Though, I do notice that really slow negatives help in activating muscle fibers more effectively and/or increasing strength. That I learned through training DC style for a bit.
 
Tom Treutlein said:
Good question. All I know from what I've heard is that the negative phase helps to tear down the tissue more. That's where the real damage is caused, thusly resulting in greater hypertrophy development. Maybe that information is flawed, but it makes sense to me.

Though, I do notice that really slow negatives help in activating muscle fibers more effectively and/or increasing strength. That I learned through training DC style for a bit.


i agree with that, but i was wondering if twice as many positives would have the same effect as an equal amount of pos and negs. it kinda makes sense
 
Scotsman said:
no two people respond to training the same

that is your answer... everything else is theory.... see how it works for you...
 
oak, my answer is I have no idea. It's impossible to quantify exactly how much weight would make a concentric have the same muscle-building effect as an eccentric. Twice as much? Three times as much?

All I know is that the weight needs to be supported during the eccentric for noticeable muscle growth.

A couple studies come to mind.

The first one, they compared concentric-only reps and eccentric-only reps to full reps (both con and ecc done each time). They found that concentrics had 5% of the growth of both, and that eccentrics had 80+%.

Another one, and I remember this because it was the only study I've seen that had a HST-like protocol. They hung weight from a rat, and made it climb a cute little ladder. Over the course of a few weeks, the progressively increased the weight. Afterwards, they examined the muscle change in its limbs, and found that the only muscle that grew was the one that had an eccentric.

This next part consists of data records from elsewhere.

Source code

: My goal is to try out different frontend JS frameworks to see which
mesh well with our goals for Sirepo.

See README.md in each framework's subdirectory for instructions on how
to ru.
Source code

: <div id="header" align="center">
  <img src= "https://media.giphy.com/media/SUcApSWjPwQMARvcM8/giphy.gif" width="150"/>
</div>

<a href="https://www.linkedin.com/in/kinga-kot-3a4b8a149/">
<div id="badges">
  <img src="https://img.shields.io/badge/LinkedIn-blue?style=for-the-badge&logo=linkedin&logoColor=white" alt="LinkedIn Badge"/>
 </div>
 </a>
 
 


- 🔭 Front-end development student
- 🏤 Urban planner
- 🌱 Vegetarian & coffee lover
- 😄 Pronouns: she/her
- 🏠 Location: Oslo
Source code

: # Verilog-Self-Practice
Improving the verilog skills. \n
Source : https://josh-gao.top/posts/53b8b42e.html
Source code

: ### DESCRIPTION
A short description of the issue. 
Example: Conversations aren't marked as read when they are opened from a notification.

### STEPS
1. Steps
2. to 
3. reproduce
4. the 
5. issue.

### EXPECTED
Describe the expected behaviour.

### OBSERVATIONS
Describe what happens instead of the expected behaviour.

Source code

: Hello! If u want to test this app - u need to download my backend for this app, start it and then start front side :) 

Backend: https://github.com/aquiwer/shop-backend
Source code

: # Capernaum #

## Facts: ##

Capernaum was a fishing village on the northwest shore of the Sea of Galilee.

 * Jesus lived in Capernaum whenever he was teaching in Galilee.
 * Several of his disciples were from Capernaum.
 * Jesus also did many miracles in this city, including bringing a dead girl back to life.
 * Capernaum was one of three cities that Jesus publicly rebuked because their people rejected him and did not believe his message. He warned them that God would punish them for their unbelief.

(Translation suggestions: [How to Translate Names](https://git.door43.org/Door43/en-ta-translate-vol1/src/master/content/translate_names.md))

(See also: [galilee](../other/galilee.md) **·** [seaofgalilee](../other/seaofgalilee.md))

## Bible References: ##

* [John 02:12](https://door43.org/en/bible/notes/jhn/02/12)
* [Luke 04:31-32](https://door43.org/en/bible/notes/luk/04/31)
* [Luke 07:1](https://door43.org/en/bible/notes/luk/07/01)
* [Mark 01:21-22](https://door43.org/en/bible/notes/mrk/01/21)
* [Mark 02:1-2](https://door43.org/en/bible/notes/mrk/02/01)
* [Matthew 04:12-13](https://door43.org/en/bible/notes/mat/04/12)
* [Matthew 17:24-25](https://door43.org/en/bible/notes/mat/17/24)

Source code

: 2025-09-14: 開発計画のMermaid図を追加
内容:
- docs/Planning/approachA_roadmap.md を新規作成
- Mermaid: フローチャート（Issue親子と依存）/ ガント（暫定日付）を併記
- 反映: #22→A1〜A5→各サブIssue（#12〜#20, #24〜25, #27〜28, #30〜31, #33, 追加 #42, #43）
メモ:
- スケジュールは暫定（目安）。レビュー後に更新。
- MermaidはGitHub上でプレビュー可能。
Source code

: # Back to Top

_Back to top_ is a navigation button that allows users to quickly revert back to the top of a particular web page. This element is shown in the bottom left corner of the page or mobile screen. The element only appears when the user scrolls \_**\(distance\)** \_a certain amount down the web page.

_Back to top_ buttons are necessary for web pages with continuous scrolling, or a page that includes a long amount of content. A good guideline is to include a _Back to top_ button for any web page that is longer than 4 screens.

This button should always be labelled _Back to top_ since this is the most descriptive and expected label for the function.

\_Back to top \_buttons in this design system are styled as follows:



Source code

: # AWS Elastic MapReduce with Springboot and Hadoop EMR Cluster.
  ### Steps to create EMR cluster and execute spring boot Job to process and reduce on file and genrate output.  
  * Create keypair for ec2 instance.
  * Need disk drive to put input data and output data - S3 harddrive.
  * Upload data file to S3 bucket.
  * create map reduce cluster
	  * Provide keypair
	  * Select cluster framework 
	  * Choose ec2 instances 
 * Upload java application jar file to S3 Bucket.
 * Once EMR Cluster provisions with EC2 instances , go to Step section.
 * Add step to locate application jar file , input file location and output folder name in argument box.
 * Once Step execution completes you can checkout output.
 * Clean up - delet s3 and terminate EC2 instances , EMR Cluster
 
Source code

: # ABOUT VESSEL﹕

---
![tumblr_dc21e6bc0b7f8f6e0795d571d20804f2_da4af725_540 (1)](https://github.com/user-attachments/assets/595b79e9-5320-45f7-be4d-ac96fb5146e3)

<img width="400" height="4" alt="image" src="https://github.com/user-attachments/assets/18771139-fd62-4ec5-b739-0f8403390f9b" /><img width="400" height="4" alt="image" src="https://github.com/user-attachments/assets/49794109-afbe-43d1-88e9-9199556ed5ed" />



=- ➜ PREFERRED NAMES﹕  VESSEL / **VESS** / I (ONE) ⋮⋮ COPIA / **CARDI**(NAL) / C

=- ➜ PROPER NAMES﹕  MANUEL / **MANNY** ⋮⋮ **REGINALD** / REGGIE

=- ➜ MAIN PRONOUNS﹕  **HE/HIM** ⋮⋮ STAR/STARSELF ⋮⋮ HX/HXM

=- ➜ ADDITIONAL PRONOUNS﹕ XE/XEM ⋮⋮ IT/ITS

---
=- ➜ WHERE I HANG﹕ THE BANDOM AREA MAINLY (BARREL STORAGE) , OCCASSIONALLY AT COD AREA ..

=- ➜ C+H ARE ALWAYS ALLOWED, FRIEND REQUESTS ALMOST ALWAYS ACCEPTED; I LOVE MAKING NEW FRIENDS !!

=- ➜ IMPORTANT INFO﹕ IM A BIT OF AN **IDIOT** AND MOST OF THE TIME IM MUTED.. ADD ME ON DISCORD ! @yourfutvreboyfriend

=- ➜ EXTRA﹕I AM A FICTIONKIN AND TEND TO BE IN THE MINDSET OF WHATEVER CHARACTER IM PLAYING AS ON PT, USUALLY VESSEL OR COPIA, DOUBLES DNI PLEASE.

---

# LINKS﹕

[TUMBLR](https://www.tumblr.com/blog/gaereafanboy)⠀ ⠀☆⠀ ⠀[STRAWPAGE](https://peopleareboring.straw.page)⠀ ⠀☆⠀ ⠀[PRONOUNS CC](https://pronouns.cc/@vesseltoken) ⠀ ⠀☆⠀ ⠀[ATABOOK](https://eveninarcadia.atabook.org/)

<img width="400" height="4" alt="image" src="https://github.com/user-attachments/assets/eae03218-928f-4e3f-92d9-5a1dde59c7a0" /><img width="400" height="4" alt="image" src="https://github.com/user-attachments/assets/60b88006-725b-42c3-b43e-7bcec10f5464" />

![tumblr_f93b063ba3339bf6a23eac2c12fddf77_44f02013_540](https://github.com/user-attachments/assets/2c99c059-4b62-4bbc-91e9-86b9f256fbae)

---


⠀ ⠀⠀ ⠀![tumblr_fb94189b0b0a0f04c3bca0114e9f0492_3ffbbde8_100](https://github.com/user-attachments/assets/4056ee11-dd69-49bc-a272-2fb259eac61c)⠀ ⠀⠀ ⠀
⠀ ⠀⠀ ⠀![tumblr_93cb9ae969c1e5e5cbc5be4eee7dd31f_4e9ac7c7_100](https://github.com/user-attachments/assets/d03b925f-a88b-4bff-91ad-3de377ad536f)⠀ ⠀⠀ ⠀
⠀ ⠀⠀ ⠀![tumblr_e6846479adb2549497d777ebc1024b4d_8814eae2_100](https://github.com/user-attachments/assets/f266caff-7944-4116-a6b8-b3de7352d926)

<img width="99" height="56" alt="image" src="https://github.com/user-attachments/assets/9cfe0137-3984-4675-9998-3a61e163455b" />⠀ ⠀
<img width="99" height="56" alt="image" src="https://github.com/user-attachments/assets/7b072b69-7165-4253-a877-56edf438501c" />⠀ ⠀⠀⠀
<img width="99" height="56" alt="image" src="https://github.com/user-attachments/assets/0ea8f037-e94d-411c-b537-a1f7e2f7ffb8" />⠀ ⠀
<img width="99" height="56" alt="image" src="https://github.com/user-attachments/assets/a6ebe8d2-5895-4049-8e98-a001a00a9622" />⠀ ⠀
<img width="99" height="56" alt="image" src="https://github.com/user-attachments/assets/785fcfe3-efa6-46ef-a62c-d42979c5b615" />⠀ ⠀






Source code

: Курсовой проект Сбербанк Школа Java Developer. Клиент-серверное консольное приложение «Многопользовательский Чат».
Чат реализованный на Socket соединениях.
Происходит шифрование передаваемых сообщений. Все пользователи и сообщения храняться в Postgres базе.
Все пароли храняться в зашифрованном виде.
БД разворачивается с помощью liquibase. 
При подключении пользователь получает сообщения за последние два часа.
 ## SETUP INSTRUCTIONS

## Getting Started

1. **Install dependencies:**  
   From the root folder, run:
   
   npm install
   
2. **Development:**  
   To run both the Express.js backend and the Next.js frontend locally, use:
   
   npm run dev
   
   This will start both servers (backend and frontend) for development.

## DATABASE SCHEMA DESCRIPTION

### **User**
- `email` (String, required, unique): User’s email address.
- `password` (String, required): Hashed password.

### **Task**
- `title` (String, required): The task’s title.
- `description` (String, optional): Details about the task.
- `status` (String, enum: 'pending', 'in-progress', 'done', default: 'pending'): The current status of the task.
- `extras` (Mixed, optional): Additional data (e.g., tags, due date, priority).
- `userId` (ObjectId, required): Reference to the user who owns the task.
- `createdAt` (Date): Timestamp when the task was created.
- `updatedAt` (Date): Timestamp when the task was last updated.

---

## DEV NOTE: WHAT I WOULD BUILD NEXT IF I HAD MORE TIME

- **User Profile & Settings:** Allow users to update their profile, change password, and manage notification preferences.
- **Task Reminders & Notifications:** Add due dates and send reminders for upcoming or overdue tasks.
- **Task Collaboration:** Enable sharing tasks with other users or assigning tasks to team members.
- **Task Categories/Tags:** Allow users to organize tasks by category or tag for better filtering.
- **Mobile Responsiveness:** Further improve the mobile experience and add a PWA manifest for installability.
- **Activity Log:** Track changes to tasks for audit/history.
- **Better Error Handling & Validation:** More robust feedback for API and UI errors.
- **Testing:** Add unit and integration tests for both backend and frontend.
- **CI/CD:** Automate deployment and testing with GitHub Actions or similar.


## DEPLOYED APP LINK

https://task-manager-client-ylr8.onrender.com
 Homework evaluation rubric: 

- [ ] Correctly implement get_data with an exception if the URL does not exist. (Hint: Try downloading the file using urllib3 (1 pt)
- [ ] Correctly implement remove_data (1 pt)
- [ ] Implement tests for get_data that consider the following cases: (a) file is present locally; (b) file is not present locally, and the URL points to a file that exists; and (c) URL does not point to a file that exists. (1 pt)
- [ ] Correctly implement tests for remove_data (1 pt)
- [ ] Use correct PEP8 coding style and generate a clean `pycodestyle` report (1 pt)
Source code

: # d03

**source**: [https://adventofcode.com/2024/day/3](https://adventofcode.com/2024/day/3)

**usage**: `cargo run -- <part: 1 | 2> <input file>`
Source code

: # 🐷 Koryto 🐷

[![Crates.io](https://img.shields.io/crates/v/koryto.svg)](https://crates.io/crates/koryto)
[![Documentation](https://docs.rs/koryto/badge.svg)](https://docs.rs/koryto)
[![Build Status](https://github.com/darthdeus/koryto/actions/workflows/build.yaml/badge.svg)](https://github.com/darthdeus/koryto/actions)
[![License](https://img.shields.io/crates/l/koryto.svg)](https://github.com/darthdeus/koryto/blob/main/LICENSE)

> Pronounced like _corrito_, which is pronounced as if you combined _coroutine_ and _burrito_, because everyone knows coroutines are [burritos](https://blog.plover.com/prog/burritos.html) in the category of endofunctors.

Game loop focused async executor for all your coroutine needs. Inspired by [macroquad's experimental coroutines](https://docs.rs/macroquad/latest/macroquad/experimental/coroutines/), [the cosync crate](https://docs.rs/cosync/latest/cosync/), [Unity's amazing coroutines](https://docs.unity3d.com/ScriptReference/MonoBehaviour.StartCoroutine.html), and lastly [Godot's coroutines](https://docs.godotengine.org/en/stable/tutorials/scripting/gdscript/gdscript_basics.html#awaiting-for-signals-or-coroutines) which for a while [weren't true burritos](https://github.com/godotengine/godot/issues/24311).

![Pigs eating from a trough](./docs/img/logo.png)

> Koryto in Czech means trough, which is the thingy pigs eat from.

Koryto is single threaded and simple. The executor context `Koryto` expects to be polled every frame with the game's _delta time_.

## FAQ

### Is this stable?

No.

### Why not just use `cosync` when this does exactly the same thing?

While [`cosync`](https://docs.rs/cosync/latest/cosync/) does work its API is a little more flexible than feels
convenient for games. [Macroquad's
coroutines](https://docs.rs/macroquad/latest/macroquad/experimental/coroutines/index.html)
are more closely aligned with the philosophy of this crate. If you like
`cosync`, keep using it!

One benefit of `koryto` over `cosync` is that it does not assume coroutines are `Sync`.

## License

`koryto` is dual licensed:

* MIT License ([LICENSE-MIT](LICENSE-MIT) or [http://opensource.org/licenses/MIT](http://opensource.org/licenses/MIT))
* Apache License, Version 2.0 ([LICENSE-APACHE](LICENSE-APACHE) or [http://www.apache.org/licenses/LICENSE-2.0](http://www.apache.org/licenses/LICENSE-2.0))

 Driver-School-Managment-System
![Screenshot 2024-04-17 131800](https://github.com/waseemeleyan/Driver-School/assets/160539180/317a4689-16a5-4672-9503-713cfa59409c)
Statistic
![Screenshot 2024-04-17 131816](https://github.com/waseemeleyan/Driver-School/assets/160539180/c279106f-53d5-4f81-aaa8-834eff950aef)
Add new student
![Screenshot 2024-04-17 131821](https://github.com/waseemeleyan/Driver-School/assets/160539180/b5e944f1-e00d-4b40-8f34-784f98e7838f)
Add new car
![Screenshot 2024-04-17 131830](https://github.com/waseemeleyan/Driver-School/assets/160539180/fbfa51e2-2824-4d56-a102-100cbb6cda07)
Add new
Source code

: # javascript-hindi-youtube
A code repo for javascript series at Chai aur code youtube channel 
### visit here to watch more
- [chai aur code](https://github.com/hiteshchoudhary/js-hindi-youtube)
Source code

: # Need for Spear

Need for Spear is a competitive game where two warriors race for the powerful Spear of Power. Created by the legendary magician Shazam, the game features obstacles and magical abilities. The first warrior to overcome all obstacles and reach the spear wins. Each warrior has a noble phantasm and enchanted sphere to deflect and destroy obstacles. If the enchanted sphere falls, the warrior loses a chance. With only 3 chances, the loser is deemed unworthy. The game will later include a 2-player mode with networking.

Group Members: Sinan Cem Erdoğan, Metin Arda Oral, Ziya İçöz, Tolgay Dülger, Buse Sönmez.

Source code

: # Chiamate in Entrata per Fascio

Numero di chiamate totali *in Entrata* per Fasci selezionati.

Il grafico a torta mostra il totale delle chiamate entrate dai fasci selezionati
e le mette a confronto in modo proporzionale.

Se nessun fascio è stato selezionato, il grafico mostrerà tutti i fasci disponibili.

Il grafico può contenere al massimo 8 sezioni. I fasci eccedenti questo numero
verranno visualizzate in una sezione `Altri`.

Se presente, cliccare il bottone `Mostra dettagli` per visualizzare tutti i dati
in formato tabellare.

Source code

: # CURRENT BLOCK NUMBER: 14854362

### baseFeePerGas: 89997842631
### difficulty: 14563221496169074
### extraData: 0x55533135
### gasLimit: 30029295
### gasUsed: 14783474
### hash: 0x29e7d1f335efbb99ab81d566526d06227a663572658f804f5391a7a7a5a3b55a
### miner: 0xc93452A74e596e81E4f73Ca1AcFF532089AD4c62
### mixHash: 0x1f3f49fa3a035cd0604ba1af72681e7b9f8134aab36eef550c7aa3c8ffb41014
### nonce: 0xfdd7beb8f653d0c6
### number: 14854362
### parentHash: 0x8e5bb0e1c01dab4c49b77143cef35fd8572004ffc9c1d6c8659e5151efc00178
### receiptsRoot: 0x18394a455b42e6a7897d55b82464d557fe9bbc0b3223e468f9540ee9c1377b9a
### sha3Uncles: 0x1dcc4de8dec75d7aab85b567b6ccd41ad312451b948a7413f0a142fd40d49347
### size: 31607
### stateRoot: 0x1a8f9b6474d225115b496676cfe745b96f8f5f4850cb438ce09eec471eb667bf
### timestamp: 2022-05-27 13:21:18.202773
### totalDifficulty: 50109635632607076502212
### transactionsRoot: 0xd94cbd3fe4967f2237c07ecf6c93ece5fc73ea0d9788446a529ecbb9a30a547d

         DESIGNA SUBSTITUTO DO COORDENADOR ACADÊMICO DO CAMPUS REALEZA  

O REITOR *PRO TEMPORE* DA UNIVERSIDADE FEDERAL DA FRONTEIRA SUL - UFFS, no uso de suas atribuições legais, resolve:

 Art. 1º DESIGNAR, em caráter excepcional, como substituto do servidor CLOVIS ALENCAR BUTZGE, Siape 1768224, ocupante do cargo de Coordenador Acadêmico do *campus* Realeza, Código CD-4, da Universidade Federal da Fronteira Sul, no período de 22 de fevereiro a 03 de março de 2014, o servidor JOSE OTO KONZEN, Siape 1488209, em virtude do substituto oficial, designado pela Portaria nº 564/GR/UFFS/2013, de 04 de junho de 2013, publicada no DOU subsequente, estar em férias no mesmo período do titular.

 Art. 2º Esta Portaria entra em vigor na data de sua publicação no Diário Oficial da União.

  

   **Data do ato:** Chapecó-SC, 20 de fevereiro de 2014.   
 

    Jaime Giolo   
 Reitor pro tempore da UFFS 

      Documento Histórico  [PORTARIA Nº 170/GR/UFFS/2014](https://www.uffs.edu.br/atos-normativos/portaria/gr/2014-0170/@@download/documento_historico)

So the question is how much eccentric do you need? My personal opinion based on some evidence is that you want a moderate eccentric. I think DC's recommendations of 6 full seconds is way overboard. I personally don't think about it other than making sure the eccentric speed is moderate smooth (meaning I know I'm supporting the weight instead of letting it fall). It would probably be a 2-count for most exercises.
 
why would anyone want to hold back their concentric? explosive concentrics are the result of white fibers! holding them back doesnt do a damn thing but work intermediate and slow twitch. unless someone is truly pushing their hardest and it takes 3 seconds. if thats the case, i would venture to say that a 3 second negative and multi reps would not be a possibility.
 
I do my reps as fast as possible...but I don't bounce.

My chest isn't "tiny".

B True
 
casualbb said:
So the question is how much eccentric do you need? My personal opinion based on some evidence is that you want a moderate eccentric. I think DC's recommendations of 6 full seconds is way overboard. I personally don't think about it other than making sure the eccentric speed is moderate smooth (meaning I know I'm supporting the weight instead of letting it fall). It would probably be a 2-count for most exercises.

I agree.

DC's actually of that opinion as well...as I understand it, he suggested a 6 count on negatives because most people he watched would count very fast (like "123456!" over the course of 1.5 seconds, tops ;) ). He's since told people to simply control their negatives and not worry about the timing.